Wednesday, September 25, 2013

"The Mysteries of Pittsburgh" by Michael Chabon

Age: Adult
Genre: Fiction

I picked up this book because it was set in Pittsburgh, where I spent four years of my life, and it was on clearance at Borders (before they shut down). It was a departure from my usual fare since it is a Real Adult book and I typically read children's/YA stuff. But I like to make detours every once in awhile to remind myself how serious people write. 

The Mysteries of Pittsburgh follows recent college graduate Art as he tries to figure out what to do with his life. His father is a mobster, a field which neither Art nor his father wish for Art to get into. Art works at a bookstore and spends the rest of the time trying to have fun, make friends, and move on with life. I would consider this a very character-driven book as for a long time nothing much happens in the story. Despite the lack of an exciting plot, the author got me interested in the characters and their fates, so I kept reading. The book read for me much like The Great Gatsby, an observation I was glad to find was not off base when I read in the end notes that Chabon had intended it that way. I enjoyed thinking of Pittsburgh and envisioning the scenes while reading the book, especially when it came to what Art calls "the lost neighborhood" beneath the bridge. I walked over that bridge many times and wondered about the houses below, just as Art did, and it was cool to see it used in a story. 

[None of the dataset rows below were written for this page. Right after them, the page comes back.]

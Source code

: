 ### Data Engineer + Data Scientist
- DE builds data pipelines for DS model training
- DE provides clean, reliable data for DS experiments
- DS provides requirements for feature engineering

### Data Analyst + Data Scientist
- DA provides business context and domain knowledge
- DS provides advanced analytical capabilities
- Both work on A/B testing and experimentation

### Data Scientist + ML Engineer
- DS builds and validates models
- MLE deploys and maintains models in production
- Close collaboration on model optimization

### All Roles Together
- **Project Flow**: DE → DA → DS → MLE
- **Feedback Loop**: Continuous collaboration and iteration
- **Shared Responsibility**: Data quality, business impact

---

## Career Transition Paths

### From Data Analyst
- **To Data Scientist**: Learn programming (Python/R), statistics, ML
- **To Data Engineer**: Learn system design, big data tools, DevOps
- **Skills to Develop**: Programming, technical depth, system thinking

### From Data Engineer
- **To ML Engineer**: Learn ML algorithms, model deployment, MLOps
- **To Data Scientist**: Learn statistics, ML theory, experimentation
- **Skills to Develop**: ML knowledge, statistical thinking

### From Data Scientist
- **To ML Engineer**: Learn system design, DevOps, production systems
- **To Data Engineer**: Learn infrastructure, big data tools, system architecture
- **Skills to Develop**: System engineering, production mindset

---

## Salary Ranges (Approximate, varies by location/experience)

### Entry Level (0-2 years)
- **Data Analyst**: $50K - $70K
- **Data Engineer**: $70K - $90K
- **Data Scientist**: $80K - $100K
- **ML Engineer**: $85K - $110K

Chabon writes his characters in a way that feels realistic, and he has an excellent control of language. I felt like I could see the characters in the way he described them and their styles. Overall, however, there wasn't much to the story to keep me interested. Very little suspense or mystery, just a story about a guy who doesn't know who or what he wants from life. But a good story nonetheless.

Chabon, Michael. The Mysteries of Pittsburgh. New York: Harper Collins, 1988.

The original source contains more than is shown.